A: This integral has a series counterpart
$$\sum_{k=0}^\infty \frac{240}{(4k+5)(4k+6)(4k+7)(4k+9)(4k+10)(4k+11)}=\frac{22}{7}-\pi$$
https://math.stackexchange.com/a/1657416/134791
(UPDATE Peter Bala New series for old functions https://oeis.org/A002117/a002117.pdf, 2009, formula 5.1)
Equivalently,
$$\sum_{k=1}^\infty \frac{240}{(4k+1)(4k+2)(4k+3)(4k+5)(4k+6)(4k+7)}=\frac{22}{7}-\pi$$
which may be seen as the first truncation of
$$\sum_{k=0}^\infty \frac{240}{(4k+1)(4k+2)(4k+3)(4k+5)(4k+6)(4k+7)}=\frac{10}{3}-\pi$$
Therefore, this series shows the following path to $\frac{22}{7}$ 
$$\frac{10}{3}-\frac{240}{1·2·3·5·6·7}=\frac{10}{3}-\frac{2·5!}{\frac{7!}{4}}=\frac{10}{3}-\frac{8·5!}{5!6·7}=\frac{1}{3}\left(10-\frac{4}{7}\right)=\frac{1}{3}·\frac{66}{7}=\frac{22}{7}$$
also illustrating how only $7$ remains.
A: Generalizations are discussed in S. K. Lucas, Integral approximations to $\pi$ with nonnegative integrands, Amer Math Monthly 116 (2009) 166-172. If you don't have access to the Monthly, you can find a preprint on Lucas' website. Lucas agrees with Wikipedia in citing Dalzell. You might also want to see Lucas' earlier paper, Integral proofs that $355/113\gt\pi$, Gazette Aust. Math. Soc. 32 (2005) 263-266.

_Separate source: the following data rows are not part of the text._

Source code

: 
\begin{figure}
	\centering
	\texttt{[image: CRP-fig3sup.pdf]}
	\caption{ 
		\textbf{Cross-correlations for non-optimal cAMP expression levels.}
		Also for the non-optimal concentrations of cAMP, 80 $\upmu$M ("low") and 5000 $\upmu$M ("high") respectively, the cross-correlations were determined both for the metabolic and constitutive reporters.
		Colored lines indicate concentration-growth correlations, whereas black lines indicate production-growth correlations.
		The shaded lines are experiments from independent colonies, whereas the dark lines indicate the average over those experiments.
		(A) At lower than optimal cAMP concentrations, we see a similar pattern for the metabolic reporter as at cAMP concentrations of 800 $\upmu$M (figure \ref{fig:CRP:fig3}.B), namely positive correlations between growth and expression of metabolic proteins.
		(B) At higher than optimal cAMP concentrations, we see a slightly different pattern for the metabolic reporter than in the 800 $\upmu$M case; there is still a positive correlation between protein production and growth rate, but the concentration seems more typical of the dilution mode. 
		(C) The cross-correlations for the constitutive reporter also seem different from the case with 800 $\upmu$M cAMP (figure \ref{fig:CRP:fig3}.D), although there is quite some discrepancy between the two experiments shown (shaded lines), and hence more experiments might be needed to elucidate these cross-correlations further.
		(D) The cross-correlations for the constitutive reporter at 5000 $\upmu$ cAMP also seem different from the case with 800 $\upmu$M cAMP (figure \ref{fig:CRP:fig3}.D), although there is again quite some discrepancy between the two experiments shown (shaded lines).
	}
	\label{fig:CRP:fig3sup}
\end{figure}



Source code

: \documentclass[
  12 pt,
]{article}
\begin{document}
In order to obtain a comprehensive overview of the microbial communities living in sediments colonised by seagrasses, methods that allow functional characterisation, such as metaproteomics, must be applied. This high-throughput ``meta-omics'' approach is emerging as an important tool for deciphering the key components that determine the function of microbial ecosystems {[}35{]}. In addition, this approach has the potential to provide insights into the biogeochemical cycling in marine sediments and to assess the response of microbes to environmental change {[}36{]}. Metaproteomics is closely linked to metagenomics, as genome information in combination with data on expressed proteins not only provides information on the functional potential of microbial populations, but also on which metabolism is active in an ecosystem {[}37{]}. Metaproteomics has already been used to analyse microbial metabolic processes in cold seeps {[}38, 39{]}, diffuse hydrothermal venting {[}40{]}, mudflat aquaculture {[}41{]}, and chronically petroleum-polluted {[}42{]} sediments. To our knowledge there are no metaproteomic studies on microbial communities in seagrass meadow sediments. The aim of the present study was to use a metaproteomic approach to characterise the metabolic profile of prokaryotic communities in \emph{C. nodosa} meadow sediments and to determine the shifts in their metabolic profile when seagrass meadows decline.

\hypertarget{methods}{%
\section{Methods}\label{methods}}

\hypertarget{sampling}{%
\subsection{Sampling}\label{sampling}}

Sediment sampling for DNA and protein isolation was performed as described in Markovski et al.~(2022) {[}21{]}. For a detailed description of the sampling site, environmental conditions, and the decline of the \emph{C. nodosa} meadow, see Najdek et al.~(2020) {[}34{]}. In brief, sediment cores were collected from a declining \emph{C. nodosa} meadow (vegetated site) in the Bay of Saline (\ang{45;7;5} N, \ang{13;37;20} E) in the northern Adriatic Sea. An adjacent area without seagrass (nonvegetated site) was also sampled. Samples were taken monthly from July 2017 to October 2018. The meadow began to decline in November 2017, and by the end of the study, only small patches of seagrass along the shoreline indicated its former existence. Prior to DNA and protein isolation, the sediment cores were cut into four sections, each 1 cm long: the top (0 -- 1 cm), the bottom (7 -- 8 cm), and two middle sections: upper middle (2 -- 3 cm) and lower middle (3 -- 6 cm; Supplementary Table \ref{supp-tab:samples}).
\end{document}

A: It may be covered by the articles referred to in the earlier answers, but if you integrate
$$\frac{(x-x^2)^{8k+4}}{1+x^2}$$ over the unit interval (for $k$ a non-negative integer), and
rewrite $(x-x^2)^{8k+4}$ as $x^{8k+4}(1+x^{2} -2x)^{4k+2}$, then rewrite
$2^{4k+2}x^{12k+6}$ as $2^{4k+2}(x^{12k+6} +1) -2^{4k+2}$, you can see that 
you get a rational approximation to $2^{4k} \pi$ with an error less than 
$4^{-(8k+4)}$, where the rational approximation is the integral of a polynomial 
with integer coefficients over the unit interval. However the denominator is not usually so straightforward.